**WORK INSTRUCTIONS**
Whatever the records below hold, copy it all out exactly.

**DATA PROVIDED**
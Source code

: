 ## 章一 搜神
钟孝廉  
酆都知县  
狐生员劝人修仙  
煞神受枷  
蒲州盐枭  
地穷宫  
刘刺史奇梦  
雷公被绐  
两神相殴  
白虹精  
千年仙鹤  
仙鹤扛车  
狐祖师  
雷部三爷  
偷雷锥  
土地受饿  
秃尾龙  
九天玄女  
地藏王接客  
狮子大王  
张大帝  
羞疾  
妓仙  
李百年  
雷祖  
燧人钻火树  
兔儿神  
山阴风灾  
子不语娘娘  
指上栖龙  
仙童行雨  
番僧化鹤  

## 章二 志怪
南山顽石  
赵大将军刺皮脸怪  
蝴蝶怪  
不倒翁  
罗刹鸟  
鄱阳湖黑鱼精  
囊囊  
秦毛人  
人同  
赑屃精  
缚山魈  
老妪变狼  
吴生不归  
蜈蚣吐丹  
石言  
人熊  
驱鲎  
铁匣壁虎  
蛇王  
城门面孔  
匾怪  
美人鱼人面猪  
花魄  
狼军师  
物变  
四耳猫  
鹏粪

**ANSWER TO THIS TASK**
Source code

: ## 章一 搜神
钟孝廉  
酆都知县  
狐生员劝人修仙  
煞神受枷  
蒲州盐枭  
地穷宫  
刘刺史奇梦  
雷公被绐  
两神相殴  
白虹精  
千年仙鹤  
仙鹤扛车  
狐祖师  
雷部三爷  
偷雷锥  
土地受饿  
秃尾龙  
九天玄女  
地藏王接客  
狮子大王  
张大帝  
羞疾  
妓仙  
李百年  
雷祖  
燧人钻火树  
兔儿神  
山阴风灾  
子不语娘娘  
指上栖龙  
仙童行雨  
番僧化鹤  

## 章二 志怪
南山顽石  
赵大将军刺皮脸怪  
蝴蝶怪  
不倒翁  
罗刹鸟  
鄱阳湖黑鱼精  
囊囊  
秦毛人  
人同  
赑屃精  
缚山魈  
老妪变狼  
吴生不归  
蜈蚣吐丹  
石言  
人熊  
驱鲎  
铁匣壁虎  
蛇王  
城门面孔  
匾怪  
美人鱼人面猪  
花魄  
狼军师  
物变  
四耳猫  
鹏粪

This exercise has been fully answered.